M.Sc Student | Amar Moshe |
---|---|

Subject | Layman's Learning to be an Expert: An Efficient Online Multiclass Classification for Hierarchical-Structured Classes |

Department | Department of Electrical Engineering |

Supervisor | Professor Yacov Crammer |

Full Thesis text |

We study the problem of classifying data into classes embedded in the leaves of a tree. In our setting, we assume that the classes have a certain hierarchical structure that can be represented by a tree: the classes can be embedded in the tree’s leaves and every other node in the tree represent a common description of the leaves beneath it. Therefore, the learning algorithm may return not only a leaf (which represents a specific class), but also any other node (which represents a group of classes with some shared properties), and is required to balance between being correct (by returning a node close to the root) and being exact (by returning a node close to a leaf). We introduce a new class of loss functions that encourages the learner to balance between these two requirements and a greedy prediction algorithm which is optimal under some conditions.

This setting is very useful in many domains which are extremely sensitive to operating under correct predictions. For example, in some mission critical application, it is preferable to predict ”don’t-know” rather than an erroneous prediction. In this setting, we allow several levels of rough yet correct prediction, in the case where a certain prediction accuracy cannot be achieved. Thus, we allow the application receiving the prediction to fine-tune its response. Furthermore, we show that tuning the loss function parameters actually determines how exact the classification algorithm’s predictions would be.

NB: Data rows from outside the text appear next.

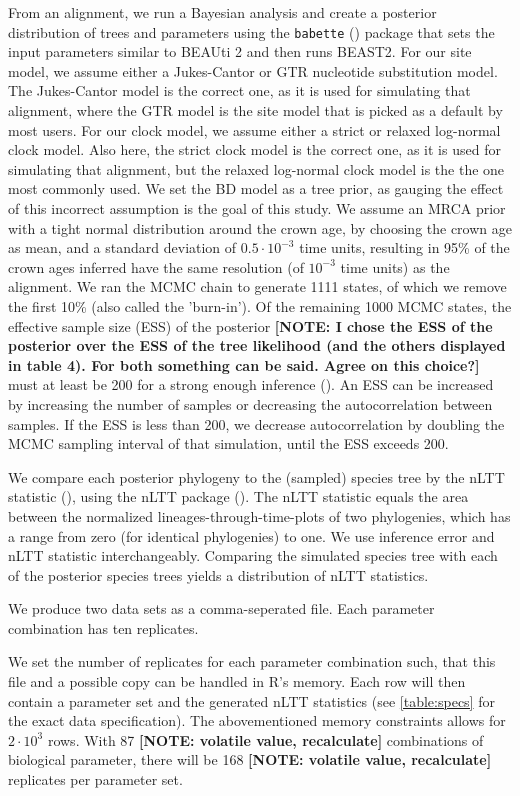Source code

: \documentclass{article}
\begin{document}
From an alignment, we run a Bayesian analysis and 
create a posterior distribution of trees and parameters
using the \verb;babette; (\cite{babette}) package
that sets the input parameters similar to BEAUti 2 and then runs BEAST2. 
For our site model, we assume either a Jukes-Cantor or GTR nucleotide substitution model.
The Jukes-Cantor model is the correct one, as it is used for simulating that alignment,
where the GTR model is the site model that is picked as a default by most users.
For our clock model, we assume either a strict or relaxed log-normal 
clock model. 
Also here, the strict clock model is the correct one, as it is used for simulating that alignment,
but the relaxed log-normal clock model is the the one most commonly used.
We set the BD model as a tree prior, 
as gauging the effect of this incorrect assumption is the goal of this study. 
We assume an MRCA prior with a tight normal distribution
around the crown age, by choosing the crown age as mean, and a standard deviation 
of $0.5 \cdot 10^{-3}$ time units,
resulting in 95\% of the crown ages inferred have the same resolution (of $10^{-3}$ time 
units) as the alignment. 
We ran the MCMC chain to generate 1111 states,
of which we remove the first 10\% (also called the 'burn-in'). 
Of the remaining
1000 MCMC states, the effective sample size (ESS) of the posterior \textbf{[NOTE: I chose 
the ESS of the posterior over the ESS of the tree likelihood (and the 
others displayed in table 4). For both something can be said. Agree on this choice?]} must at least be 200
for a strong enough inference (\cite{beastbook}). An ESS can be increased by increasing
the number of samples or decreasing the autocorrelation between samples. 
If the ESS is less than 200, we decrease autocorrelation by doubling 
the MCMC sampling interval of that simulation, until the ESS exceeds 200.

We compare each posterior phylogeny to the (sampled) species tree
by the nLTT statistic (\cite{janzen2015}), using the nLTT package (\cite{nltt}). 
The nLTT statistic equals the area between the normalized
lineages-through-time-plots of two phylogenies, which has a range 
from zero (for identical phylogenies) to one. We use inference error 
and nLTT statistic interchangeably. Comparing the simulated species tree
with each of the posterior species trees yields a distribution of nLTT statistics. 

We produce two data sets as a comma-seperated file.
Each parameter combination has ten replicates. 

We set the number of replicates for each parameter combination such,
that this file and a possible copy can be handled in R's memory.
Each row will then contain a parameter set and the generated nLTT 
statistics (see \ref{table:specs} for the exact data specification).
The abovementioned memory constraints allows for $2 \cdot 10^3$ rows. 
With 87 \textbf{[NOTE: volatile value, recalculate]} combinations of biological parameter, there will be 
168 \textbf{[NOTE: volatile value, recalculate]} replicates per parameter set.
\end{document}

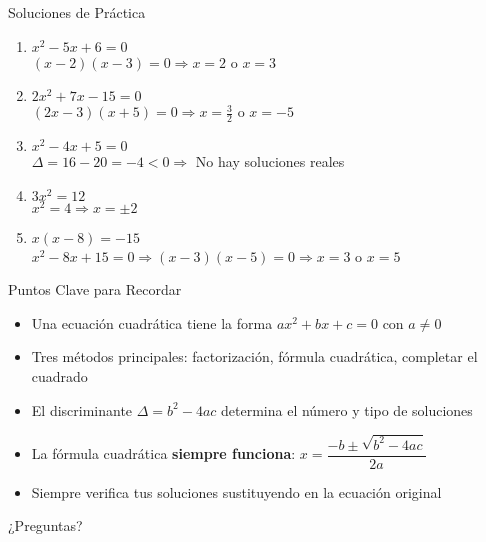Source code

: \documentclass[aspectratio=169]{beamer}
\begin{document}
\begin{frame}{Soluciones de Práctica}
\begin{enumerate}
\item $x^2 - 5x + 6 = 0$ \\
{\color{myblue}$(x-2)(x-3)=0 \Rightarrow x=2$ o $x=3$}
\vspace{0.2cm}

\item $2x^2 + 7x - 15 = 0$ \\
{\color{myblue}$(2x-3)(x+5)=0 \Rightarrow x=\frac{3}{2}$ o $x=-5$}
\vspace{0.2cm}

\item $x^2 - 4x + 5 = 0$ \\
{\color{myred}$\Delta = 16-20 = -4 < 0 \Rightarrow$ No hay soluciones reales}
\vspace{0.2cm}

\item $3x^2 = 12$ \\
{\color{myblue}$x^2=4 \Rightarrow x=\pm 2$}
\vspace{0.2cm}

\item $x(x - 8) = -15$ \\
{\color{myblue}$x^2-8x+15=0 \Rightarrow (x-3)(x-5)=0 \Rightarrow x=3$ o $x=5$}
\end{enumerate}
\end{frame}

\begin{frame}{Puntos Clave para Recordar}
\begin{itemize}
\item<1-> Una ecuación cuadrática tiene la forma $ax^2 + bx + c = 0$ con $a \neq 0$
\vspace{0.3cm}
\item<2-> Tres métodos principales: factorización, fórmula cuadrática, completar el cuadrado
\vspace{0.3cm}
\item<3-> El discriminante $\Delta = b^2 - 4ac$ determina el número y tipo de soluciones
\vspace{0.3cm}
\item<4-> La fórmula cuadrática \textbf{siempre funciona}: $x = \dfrac{-b \pm \sqrt{b^2-4ac}}{2a}$
\vspace{0.3cm}
\item<5-> Siempre verifica tus soluciones sustituyendo en la ecuación original
\end{itemize}
\end{frame}

\begin{frame}
\begin{center}
\Huge ¿Preguntas?
\end{center}
\end{frame}
\end{document}
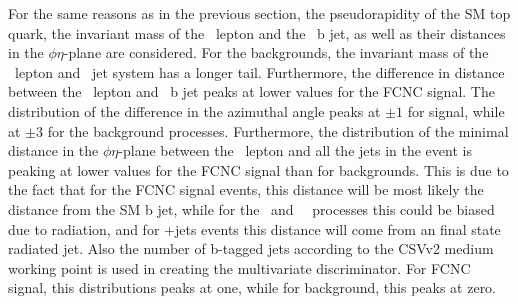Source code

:    For the same reasons as in the previous section, the pseudorapidity of the SM top quark,  the invariant mass of the \PW\ lepton and the \SM\ b jet, as well as their distances in the $\phi\eta$-plane are considered. For the backgrounds, the invariant mass of the \PW\ lepton and \SM\ jet system has a longer tail. Furthermore, the difference in distance  between the \PW\ lepton and \SM\ b jet peaks at lower values for the FCNC signal. The distribution of the difference in the azimuthal angle peaks at $\pm1$ for signal, while at $\pm 3$ for the background processes. Furthermore, the distribution of the minimal distance in the $\phi\eta$-plane between the \PW\ lepton and all the jets in the event is peaking at lower values for the FCNC signal than for backgrounds. This is due to the fact that for the FCNC signal events, this distance will be most likely the distance from the SM b  jet, while for the \ttZ\ and \SM\ \tZq\ processes this could be biased due to radiation, and for \WZ+jets events this distance will come from an final state radiated jet.  Also the number of b-tagged jets according to the CSVv2 medium working point is used in creating the multivariate discriminator. For FCNC signal, this distributions peaks at one, while for background, this peaks at zero.
   
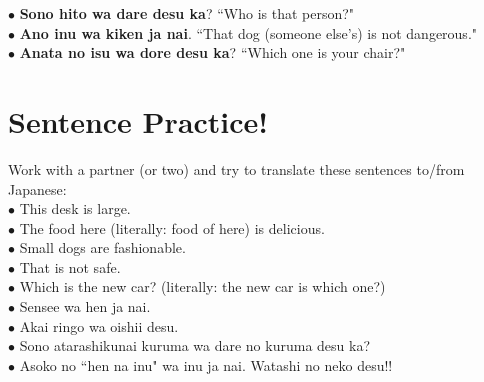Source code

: \documentclass[11pt]{article} %
\newcommand{\ee}{\vspace{.10cm}\\} %
\begin{document}
$\bullet$ \textbf{Sono hito wa dare desu ka}?  ``Who is that person?"\ee

$\bullet$ \textbf{Ano inu wa kiken ja nai}.  ``That dog (someone else's) is not dangerous."\ee

$\bullet$ \textbf{Anata no isu wa dore desu ka}?  ``Which one is your chair?"\\


\section{Sentence Practice!}

Work with a partner (or two) and try to translate these sentences to/from Japanese:\ee

$\bullet$ This desk is large.\\
$\bullet$ The food here (literally: food of here) is delicious.\\
$\bullet$ Small dogs are fashionable.\\
$\bullet$ That is not safe.\\
$\bullet$ Which is the new car? (literally: the new car is which one?)\ee

$\bullet$ Sensee wa hen ja nai.\\
$\bullet$ Akai ringo wa oishii desu.\\
$\bullet$ Sono atarashikunai kuruma wa dare no kuruma desu ka?\\
$\bullet$ Asoko no ``hen na inu" wa inu ja nai.  Watashi no neko desu!! 
\end{document}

In this study focus on the online setting. Our main result is a learning algorithm that produces a prediction by making decisions in the tree (starting from the root). The tree descent represents a more specific prediction. On every iteration, the proposed algorithm evaluates its confidence in every decision node within the tree, and according to that confidence and the expected loss it determines where to stop the tree descent. We show that the algorithm suffers logarithmic regret and thus, eventually predicts nodes close to the leaves when possible. Moreover, the algorithm’s models improve over time, hence the prediction confidence at every node improves and the prediction become more specific.

We present both the regret analysis of the proposed algorithm with detailed proofs and experimental results which demonstrate its performance over the ImageNet dataset. These results demonstrate the desired behavior: at the beginning (when the algorithm’s models are inaccurate), the algorithm generates inaccurate predictions (nodes closer to the root) and as it receives more examples (and its models and prediction confidence improve) it outputs leaves more often.